If you are seeking a St. Patrick's Day sipper or an easy green drink that is both refreshing and intriguing, check out the Irish tea party cocktail. If you didn't use the absinthe, a Jameson Irish whiskey and green tea mix is great on its own, and a nice alternative to similar drinks such as the Jameson and ginger (without the carbonation). Yet, sometimes it is the little things that make a world of difference—it is the absinthe rinse that transforms this cocktail into something special. This recipe comes to us from Jameson Irish Whiskey.
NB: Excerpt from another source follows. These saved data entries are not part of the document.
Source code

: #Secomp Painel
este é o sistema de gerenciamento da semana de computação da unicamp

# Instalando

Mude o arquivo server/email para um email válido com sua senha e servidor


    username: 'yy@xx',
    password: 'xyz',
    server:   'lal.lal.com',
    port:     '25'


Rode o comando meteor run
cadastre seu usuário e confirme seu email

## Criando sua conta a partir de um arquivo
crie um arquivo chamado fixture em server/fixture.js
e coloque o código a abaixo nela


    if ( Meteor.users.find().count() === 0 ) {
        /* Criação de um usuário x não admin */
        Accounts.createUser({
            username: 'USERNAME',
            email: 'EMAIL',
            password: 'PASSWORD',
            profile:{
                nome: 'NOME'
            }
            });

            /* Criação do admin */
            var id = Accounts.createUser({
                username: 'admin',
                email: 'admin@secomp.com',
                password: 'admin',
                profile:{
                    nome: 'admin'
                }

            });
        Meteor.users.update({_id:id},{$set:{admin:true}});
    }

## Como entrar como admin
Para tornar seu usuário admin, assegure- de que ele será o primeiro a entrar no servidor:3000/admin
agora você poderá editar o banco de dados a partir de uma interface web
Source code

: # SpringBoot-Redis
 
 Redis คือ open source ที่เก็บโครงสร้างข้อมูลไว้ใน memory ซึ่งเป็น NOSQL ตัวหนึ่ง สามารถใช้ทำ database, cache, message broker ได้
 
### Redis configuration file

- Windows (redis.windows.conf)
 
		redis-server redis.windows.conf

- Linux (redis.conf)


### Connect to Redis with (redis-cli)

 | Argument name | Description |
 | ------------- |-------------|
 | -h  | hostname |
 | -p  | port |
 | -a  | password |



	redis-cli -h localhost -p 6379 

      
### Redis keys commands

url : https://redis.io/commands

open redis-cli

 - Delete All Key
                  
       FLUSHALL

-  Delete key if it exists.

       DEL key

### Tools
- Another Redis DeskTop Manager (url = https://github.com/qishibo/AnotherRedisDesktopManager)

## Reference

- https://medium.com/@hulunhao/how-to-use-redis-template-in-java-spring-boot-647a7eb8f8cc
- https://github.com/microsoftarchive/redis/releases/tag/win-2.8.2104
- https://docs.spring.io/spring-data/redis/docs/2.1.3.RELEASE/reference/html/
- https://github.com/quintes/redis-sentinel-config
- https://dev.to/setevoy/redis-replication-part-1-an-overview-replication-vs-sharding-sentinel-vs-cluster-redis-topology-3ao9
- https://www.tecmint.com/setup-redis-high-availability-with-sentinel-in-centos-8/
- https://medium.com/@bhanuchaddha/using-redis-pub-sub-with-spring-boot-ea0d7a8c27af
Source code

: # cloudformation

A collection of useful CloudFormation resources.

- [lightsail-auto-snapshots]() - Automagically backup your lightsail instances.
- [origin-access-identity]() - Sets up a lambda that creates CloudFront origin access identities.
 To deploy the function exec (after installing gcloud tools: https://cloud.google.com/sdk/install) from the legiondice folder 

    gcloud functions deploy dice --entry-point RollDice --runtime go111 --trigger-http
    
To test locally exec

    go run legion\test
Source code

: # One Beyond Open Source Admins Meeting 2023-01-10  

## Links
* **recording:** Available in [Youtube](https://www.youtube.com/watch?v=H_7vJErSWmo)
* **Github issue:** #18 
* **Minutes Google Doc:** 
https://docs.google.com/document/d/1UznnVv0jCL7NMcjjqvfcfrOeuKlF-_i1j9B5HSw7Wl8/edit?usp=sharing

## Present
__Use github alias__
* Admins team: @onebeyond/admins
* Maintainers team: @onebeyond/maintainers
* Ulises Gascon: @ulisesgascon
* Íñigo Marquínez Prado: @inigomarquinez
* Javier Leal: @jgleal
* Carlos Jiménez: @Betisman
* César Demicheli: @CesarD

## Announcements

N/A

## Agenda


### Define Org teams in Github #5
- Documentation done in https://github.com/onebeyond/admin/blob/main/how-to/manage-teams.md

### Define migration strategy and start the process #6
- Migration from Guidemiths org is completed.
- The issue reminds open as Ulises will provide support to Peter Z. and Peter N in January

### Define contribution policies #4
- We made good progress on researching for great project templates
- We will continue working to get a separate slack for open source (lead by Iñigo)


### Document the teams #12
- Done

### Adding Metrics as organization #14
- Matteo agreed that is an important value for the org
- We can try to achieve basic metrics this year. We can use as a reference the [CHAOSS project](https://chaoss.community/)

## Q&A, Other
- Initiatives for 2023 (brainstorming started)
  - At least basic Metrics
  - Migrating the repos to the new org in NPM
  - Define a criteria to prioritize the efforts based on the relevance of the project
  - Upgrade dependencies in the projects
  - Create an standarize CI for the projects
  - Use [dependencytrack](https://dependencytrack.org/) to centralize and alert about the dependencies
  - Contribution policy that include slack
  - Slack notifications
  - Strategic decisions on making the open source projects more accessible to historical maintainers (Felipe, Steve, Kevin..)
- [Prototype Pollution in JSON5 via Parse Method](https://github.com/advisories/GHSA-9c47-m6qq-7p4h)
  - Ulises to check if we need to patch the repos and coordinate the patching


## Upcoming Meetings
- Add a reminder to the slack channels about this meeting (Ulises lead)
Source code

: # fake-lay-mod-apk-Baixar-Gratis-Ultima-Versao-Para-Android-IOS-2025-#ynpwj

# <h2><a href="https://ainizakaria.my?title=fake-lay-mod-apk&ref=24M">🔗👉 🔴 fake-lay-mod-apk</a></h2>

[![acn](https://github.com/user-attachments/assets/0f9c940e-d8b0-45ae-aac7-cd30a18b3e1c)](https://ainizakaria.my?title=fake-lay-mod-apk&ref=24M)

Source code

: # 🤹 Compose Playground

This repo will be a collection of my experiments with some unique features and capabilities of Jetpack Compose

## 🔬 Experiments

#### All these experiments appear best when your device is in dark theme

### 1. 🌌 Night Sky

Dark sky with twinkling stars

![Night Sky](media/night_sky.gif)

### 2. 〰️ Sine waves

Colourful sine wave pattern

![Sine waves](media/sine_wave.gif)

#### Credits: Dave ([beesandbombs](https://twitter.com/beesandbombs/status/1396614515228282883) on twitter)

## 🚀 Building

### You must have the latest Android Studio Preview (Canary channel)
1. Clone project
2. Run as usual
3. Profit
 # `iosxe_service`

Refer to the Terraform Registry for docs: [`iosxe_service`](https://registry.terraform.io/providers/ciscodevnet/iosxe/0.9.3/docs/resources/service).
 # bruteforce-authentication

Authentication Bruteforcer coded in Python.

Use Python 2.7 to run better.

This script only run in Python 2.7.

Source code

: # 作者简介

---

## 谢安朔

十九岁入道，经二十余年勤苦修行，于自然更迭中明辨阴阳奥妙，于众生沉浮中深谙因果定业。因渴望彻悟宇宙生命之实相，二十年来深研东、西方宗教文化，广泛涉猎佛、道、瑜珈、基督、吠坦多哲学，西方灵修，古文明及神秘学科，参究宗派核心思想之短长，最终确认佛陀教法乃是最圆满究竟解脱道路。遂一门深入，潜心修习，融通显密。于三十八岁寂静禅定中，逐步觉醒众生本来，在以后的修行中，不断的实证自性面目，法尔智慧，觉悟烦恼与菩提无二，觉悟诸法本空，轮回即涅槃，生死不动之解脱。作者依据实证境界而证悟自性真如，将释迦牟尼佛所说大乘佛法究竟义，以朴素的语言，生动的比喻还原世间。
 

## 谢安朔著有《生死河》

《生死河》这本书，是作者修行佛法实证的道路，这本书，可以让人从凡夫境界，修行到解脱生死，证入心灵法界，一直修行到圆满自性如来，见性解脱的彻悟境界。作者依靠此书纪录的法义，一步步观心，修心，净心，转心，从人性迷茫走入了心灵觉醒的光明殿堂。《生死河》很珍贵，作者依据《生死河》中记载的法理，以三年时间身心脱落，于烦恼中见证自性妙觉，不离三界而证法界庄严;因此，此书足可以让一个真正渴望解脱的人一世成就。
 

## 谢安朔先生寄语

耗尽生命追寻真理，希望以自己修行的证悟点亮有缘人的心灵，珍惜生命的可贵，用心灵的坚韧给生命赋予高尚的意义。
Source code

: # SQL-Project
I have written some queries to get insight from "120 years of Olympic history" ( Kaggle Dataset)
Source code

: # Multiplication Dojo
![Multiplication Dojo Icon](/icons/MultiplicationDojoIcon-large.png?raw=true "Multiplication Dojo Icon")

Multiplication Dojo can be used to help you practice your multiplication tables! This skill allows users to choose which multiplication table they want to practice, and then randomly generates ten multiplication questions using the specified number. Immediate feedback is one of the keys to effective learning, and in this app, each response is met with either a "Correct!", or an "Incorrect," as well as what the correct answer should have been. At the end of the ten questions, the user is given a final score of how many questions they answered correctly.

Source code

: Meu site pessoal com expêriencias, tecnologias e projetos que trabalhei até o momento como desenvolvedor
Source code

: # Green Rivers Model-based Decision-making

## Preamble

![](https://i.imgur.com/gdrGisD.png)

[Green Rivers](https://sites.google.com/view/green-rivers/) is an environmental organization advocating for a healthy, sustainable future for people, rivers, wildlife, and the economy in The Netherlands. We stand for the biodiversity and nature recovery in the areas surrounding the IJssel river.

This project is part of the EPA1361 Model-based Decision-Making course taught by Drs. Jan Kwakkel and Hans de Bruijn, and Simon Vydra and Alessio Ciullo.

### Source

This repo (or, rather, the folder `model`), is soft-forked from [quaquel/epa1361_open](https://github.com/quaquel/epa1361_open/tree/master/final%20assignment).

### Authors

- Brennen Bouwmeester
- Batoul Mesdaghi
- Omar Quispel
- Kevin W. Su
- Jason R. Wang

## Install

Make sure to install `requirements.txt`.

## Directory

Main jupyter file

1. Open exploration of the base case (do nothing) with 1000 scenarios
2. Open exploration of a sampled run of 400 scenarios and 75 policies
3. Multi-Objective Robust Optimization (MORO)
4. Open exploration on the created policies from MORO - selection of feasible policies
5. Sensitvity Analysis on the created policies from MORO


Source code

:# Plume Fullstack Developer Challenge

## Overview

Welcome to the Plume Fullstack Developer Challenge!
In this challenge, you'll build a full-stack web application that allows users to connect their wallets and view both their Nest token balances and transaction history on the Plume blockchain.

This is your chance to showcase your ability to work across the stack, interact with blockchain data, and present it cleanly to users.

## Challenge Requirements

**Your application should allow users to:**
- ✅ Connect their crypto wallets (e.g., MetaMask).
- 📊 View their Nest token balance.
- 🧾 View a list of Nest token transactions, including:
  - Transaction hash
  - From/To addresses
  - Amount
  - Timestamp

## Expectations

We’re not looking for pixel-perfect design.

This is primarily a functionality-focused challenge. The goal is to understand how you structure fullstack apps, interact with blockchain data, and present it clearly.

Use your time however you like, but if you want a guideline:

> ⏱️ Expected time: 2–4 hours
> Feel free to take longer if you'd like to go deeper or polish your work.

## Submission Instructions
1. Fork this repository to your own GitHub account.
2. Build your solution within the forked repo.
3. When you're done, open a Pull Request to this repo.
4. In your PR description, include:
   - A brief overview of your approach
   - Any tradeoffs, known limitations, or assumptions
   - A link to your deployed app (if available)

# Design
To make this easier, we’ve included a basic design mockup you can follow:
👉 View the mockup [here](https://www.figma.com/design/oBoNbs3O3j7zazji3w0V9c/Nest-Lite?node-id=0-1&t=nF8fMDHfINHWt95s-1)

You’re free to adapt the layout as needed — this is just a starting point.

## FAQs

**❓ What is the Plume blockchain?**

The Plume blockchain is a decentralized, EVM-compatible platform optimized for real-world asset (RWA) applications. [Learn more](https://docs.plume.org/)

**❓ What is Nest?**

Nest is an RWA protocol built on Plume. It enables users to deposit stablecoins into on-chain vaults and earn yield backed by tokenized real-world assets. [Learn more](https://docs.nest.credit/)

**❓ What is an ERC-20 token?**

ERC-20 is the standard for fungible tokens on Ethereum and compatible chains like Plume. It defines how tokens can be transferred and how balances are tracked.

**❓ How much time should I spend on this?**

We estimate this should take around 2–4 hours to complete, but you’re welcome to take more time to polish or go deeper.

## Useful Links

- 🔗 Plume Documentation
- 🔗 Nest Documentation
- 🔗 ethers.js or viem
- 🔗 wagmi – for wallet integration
- Pour the absinthe into a rocks glass and tilt the glass, rotating it, to coat the inside of the glass with the absinthe. Tip the glass to allow the absinthe to reach the rim of the glass, continuing to swirl. Once the glass is completely coated, pour out the remaining absinthe.
- Add ice to the glass.
- Pour the Jameson Irish whiskey over the ice.
- Add the green tea and garnish with a lime slice.
The Purpose of a Rinse
The point of a rinse in a cocktail recipe is to impart the cocktail with the flavor of a strong spirit without overwhelming the drink with that liquor's intense flavor.
The small amount of alcohol that has been used as a rinse will leave its characteristic taste inside the glass but won't have a major effect on the flavor of the finished recipe.
In this drink, despite the fact that the absinthe is just a little rinse, Pernod is a 136-proof spirit so you can't ignore it when estimating the alcohol content of the Irish tea party cocktail. However, it is still insignificant and this drink remains relatively mild, weighing in at right around 10 percent ABV (20 proof). In this case, the absinthe is included for taste, not potency.
Absinthe has a natural green color, lending it the nickname of the green fairy. It is flavored by herbs, traditionally grande wormwood, green anise, and florence fennel. Pernod Fils was one of the original distillers of absinthe until the drink was banned in France in 1914. Absinthe was being produced cheaply and its overconsumption became the target of social reformers. They exaggerated the effects of wormwood, one of the herbs used in absinthe, which has some mild psychoactive properties. There followed bans in many countries. Starting in the 1990s there was a resurgence in interest in absinthe in the United Kingdom, where it had never been formally banned. Bans were overturned in many countries in the following years. Artisanal distillers now produce it in the U.S. as well.